This is how the fucking government gets around the Bill of Rights, primarily
the 4th. When it's outsourced, you have no rights. Parallel construction needs
to be the next addition to the 4th or it's own amendment.

------
anigbrowl
Sort of off-topic, but I have a need for a graph/relationship oriented
database like this (on a relatively tiny scale) and am having a hard time
choosing between the many alternatives. Open source is a must, but otherwise
I'm primarily interested in ease of use and visualization compatibility - I
want to focus on my problem domain, rather than writing a lot of code or
hacking for its own sake. Right now looking at Neo4j and GraphDB, would
welcome other suggestions.

Thanks in advance!

------
clavalle
I think I heard the maxim once "If it can be abused, it will be abused."

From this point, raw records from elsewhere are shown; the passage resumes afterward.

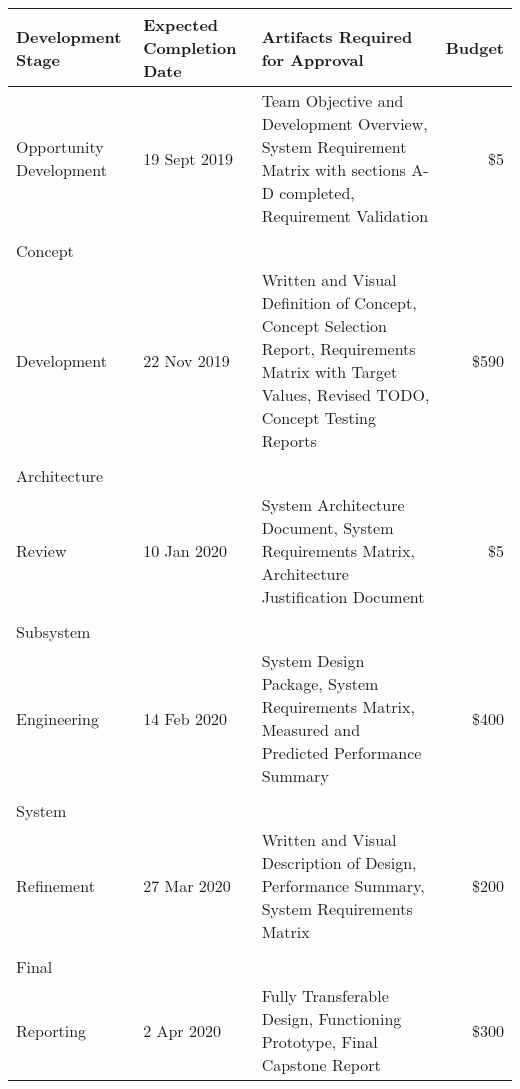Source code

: 
    \begin{center}
    \label{tab:Approval_Matrix}
    \begin{tabular}{ >{\raggedright}p{2.4cm} p{2.3cm} >{\raggedright}p{6.5cm} r}

    \hline
    \textbf{Development Stage}& \textbf{Expected Completion Date} & \textbf{Artifacts Required for Approval} & \textbf{Budget} \\

    \hline
    \hline
    Opportunity Development & 19 Sept 2019 & Team Objective and Development Overview, System Requirement Matrix with sections A-D completed, Requirement Validation & \$5\\
    &&&\\
    Concept\\ Development & 22 Nov 2019 & Written and Visual Definition of Concept, Concept Selection Report, Requirements Matrix with Target Values, Revised TODO, Concept Testing Reports & \$590\\
    &&&\\
     Architecture\\ Review & 10 Jan 2020 & System Architecture Document, System Requirements Matrix, Architecture Justification Document & \$5\\
    &&&\\
    Subsystem\\ Engineering & 14 Feb 2020 & System Design Package, System Requirements Matrix, Measured and Predicted Performance Summary & \$400\\
    &&&\\
    System\\ Refinement & 27 Mar 2020 & Written and Visual Description of Design, Performance Summary, System Requirements Matrix & \$200\\
    &&&\\
    Final\\ Reporting & 2 Apr 2020 & Fully Transferable Design, Functioning Prototype, Final Capstone Report & \$300\\
    \hline
    \end{tabular}
    \end{center}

We need to start getting ahead of worst-case scenarios and to hell with people
that think that approach is paranoid.

------
2close4comfort
Wouldn't be interesting if all the Facebook data being collected is really to
feed info to Palantir...with a layer of deniability and they get data on
billions.

------
everdev
This was a huge debate when the Patriot act was passed, that US citizens would
get caught up in surveillance.

It seems common in history that during war time, a country aggressively
pursues it's own population for spies or sympathizers for the enemy. It send
also common that the country goes overboard so as not to let anyone through
the cracks and a lot of innocent people get swept up in the process.

------
beaconstudios
Why does the media seem to be publishing so many "well duh" tier articles
about various companies at the moment? "Big data company collects big data",
"company known for monetising private data collects private data", "political
consulting company profiles voters and tries to affect vote".

No shit?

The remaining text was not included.